If Judy has her say in first half of the play, Act II belongs to Bill, who seems to have taken as his role model the totally clueless idiot played by Larry David in the long-running HBO comedy Curb Your Enthusiasm.  Bill tries to make a life for himself, even managing to talk his way into a low-paying job at a medical clinic.  But he spends much of the time shooting off his mouth, and subsequently shooting himself in the foot as well, as a self-appointed guardian of men in their never-ending battle with “women!” 

This is not a play that ends with any great breakthrough or epiphanies.  In the end, Bill and Judy share a ceasefire, which may as good as it will ever get. 

In the capable hands of Ms.

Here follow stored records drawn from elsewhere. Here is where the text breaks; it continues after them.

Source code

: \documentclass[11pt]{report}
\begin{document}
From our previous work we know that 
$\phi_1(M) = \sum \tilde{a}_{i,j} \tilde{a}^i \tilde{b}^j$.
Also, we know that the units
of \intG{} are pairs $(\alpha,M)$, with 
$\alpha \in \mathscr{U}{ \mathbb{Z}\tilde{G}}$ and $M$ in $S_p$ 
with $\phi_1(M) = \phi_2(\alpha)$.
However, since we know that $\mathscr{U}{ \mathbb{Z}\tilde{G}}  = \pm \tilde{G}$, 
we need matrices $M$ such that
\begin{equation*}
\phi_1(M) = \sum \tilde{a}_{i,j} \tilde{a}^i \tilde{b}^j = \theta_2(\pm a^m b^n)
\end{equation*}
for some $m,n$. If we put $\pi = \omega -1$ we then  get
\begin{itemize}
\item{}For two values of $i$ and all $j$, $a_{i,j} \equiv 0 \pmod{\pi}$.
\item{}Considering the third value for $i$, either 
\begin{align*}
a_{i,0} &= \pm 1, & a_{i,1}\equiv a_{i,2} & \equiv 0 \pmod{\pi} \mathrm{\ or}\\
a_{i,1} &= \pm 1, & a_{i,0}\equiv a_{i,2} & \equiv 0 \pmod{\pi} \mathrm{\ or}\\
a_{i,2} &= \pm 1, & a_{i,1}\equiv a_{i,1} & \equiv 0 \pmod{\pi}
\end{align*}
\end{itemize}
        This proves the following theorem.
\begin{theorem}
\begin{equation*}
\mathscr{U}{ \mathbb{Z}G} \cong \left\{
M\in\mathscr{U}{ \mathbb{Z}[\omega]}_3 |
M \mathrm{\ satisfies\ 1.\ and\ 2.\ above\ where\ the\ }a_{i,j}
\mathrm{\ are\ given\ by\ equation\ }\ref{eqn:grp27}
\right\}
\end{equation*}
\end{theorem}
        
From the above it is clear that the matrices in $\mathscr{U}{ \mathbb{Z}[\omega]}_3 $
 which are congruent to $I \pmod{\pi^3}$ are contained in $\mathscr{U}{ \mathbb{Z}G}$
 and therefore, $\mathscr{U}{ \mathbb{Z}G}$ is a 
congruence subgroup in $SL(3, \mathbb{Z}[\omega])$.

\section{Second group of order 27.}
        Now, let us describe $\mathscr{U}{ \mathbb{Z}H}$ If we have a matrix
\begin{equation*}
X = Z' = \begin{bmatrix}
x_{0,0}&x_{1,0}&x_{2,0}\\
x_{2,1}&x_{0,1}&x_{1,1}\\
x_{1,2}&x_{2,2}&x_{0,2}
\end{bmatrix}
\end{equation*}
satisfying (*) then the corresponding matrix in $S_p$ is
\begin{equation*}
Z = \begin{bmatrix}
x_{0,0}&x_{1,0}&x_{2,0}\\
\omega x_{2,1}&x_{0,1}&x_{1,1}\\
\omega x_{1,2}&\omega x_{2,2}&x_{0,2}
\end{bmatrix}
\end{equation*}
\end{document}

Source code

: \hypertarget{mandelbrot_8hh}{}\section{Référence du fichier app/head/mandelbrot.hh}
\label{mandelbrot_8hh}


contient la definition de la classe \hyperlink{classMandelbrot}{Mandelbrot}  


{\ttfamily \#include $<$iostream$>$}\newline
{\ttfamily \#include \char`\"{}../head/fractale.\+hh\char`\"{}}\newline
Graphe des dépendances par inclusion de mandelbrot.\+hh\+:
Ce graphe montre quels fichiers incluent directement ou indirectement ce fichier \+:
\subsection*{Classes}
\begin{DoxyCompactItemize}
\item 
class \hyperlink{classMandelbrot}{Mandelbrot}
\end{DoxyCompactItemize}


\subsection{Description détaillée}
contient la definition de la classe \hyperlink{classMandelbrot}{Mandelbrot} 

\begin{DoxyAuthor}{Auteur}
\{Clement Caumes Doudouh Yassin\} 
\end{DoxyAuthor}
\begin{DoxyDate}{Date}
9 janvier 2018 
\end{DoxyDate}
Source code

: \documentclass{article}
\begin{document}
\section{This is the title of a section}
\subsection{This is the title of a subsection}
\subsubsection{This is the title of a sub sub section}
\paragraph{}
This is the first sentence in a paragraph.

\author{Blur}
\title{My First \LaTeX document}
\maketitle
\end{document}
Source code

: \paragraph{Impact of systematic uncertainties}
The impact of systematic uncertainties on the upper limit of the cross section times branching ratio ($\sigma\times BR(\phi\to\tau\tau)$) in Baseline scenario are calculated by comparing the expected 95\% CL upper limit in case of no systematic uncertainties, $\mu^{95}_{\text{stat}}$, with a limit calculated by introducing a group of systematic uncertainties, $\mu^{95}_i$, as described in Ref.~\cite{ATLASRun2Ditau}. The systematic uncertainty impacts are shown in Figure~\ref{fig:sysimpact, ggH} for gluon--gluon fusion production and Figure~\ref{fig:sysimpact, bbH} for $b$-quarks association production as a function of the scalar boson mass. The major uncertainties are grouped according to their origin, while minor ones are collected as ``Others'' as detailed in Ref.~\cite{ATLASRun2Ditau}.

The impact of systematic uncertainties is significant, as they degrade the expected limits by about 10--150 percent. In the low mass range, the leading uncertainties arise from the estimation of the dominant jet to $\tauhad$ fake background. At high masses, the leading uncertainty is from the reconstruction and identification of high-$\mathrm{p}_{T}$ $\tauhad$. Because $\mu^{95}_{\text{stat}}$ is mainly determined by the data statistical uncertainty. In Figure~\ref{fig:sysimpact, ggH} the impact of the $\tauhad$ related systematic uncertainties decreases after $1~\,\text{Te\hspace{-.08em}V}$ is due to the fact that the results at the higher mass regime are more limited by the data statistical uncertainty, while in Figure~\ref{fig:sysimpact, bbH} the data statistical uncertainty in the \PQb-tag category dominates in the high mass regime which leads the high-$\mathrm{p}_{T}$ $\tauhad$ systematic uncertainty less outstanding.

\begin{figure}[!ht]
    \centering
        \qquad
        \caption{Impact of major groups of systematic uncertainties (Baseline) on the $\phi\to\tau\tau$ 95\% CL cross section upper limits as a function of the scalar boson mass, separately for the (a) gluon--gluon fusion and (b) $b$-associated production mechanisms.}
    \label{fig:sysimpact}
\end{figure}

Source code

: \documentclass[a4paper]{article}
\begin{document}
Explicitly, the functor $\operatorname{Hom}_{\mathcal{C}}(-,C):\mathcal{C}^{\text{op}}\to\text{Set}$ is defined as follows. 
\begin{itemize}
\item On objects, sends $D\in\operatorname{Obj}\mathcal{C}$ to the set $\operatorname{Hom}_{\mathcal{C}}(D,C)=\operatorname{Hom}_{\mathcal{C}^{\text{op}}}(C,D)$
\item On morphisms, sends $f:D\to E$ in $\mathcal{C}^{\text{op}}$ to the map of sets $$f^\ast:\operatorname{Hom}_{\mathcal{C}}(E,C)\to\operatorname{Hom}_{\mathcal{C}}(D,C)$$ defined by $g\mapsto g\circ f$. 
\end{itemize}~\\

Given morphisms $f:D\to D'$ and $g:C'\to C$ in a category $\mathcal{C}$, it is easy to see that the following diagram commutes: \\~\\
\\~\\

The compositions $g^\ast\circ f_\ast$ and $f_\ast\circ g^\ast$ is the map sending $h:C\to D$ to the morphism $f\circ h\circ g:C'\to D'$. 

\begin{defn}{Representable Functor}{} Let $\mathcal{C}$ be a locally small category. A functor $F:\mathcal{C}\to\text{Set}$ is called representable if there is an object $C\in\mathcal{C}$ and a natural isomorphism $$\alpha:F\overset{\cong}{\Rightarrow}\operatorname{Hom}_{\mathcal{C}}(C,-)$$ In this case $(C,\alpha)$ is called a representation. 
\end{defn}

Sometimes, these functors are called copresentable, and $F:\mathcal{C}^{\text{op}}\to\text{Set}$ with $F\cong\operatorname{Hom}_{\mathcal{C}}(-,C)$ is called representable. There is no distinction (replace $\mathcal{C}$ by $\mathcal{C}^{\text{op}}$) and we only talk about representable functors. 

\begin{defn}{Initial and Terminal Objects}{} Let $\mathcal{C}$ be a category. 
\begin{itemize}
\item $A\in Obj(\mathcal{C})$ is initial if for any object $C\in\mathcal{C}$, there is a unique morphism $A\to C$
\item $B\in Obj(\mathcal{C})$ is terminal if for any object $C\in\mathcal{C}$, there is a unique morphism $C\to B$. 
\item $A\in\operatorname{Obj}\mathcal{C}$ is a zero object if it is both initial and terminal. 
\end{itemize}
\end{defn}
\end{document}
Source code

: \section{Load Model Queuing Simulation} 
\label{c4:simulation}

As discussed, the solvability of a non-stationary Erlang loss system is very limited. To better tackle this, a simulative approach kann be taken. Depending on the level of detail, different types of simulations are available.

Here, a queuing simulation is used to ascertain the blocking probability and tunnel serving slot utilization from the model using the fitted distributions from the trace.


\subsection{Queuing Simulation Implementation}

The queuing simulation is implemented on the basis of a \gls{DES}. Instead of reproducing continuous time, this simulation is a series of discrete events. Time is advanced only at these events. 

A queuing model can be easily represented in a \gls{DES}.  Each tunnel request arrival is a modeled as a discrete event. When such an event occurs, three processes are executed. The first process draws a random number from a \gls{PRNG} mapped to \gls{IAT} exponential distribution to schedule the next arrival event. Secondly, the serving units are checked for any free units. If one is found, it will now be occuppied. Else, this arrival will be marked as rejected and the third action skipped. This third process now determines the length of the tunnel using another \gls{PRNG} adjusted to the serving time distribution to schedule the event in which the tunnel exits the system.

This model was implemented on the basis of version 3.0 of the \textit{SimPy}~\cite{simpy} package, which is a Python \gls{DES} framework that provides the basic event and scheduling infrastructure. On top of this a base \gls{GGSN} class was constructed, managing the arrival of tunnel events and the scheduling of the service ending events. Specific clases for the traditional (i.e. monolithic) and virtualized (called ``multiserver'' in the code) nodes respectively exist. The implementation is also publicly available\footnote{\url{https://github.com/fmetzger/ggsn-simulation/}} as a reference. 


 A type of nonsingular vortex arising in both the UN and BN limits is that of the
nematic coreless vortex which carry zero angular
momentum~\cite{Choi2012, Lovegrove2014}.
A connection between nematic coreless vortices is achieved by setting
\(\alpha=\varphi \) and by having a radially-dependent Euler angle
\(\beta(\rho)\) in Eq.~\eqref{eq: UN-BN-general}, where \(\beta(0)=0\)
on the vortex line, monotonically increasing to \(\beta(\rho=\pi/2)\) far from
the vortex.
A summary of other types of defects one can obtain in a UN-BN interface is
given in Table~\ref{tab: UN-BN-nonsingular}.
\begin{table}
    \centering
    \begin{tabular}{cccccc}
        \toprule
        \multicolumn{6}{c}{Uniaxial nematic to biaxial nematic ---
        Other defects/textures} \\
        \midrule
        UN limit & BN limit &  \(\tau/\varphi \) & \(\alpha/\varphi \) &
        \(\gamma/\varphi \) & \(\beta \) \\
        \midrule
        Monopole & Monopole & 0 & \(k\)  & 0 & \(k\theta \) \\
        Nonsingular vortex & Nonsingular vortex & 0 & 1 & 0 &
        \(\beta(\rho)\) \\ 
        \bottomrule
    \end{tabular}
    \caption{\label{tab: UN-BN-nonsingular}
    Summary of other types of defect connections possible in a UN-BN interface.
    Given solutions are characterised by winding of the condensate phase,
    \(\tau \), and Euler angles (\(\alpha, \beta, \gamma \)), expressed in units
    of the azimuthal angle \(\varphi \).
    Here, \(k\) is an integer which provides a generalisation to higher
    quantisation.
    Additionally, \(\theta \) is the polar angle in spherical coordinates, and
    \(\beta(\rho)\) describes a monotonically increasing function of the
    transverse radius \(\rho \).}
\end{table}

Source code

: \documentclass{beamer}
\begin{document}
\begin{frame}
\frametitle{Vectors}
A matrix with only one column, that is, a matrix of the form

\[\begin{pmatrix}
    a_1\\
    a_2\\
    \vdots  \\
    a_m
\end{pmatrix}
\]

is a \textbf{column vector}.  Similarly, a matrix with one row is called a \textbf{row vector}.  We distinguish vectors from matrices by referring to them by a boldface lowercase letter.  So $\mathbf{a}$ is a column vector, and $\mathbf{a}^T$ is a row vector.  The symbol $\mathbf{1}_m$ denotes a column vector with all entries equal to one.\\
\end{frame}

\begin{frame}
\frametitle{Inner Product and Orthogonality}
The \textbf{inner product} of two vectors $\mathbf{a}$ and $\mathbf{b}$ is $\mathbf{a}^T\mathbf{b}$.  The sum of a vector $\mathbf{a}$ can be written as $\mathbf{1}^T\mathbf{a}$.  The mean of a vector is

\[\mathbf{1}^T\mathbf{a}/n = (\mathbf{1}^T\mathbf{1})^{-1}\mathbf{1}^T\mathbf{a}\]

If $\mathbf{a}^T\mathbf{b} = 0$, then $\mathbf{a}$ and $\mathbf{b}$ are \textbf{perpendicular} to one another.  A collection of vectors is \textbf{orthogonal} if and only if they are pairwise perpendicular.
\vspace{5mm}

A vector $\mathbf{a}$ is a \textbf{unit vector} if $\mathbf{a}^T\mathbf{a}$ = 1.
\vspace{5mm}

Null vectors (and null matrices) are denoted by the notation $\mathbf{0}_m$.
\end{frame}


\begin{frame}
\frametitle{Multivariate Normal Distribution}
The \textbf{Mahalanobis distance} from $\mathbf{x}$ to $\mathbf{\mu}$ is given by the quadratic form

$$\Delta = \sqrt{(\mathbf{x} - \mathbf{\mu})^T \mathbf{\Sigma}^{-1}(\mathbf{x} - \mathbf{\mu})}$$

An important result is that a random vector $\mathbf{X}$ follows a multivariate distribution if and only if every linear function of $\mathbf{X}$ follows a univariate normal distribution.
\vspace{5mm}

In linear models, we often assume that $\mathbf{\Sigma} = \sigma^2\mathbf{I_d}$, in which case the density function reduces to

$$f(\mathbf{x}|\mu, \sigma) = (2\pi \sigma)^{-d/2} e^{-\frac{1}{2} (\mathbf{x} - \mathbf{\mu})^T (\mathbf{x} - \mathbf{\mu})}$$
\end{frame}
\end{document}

Metcalf and Mr. Goldblum, as well as the rest of the excellent cast and director Anna D. Shapiro, Domesticated is a strong follow-up to Clybourne Park, in which cluelessness, misunderstanding, and miscommunication also served to trip up the best efforts of the characters to get along.  Perhaps this is Mr. Norris’s great strength as a playwright, the ability to help us to see how difficult it is for any of us to empathize with those who are dissimilar—in terms of race, gender, socio-economic status, or any other cultural indicator. 

Wonder what he could do with the red/blue political divide that has ensnared this nation in recent years.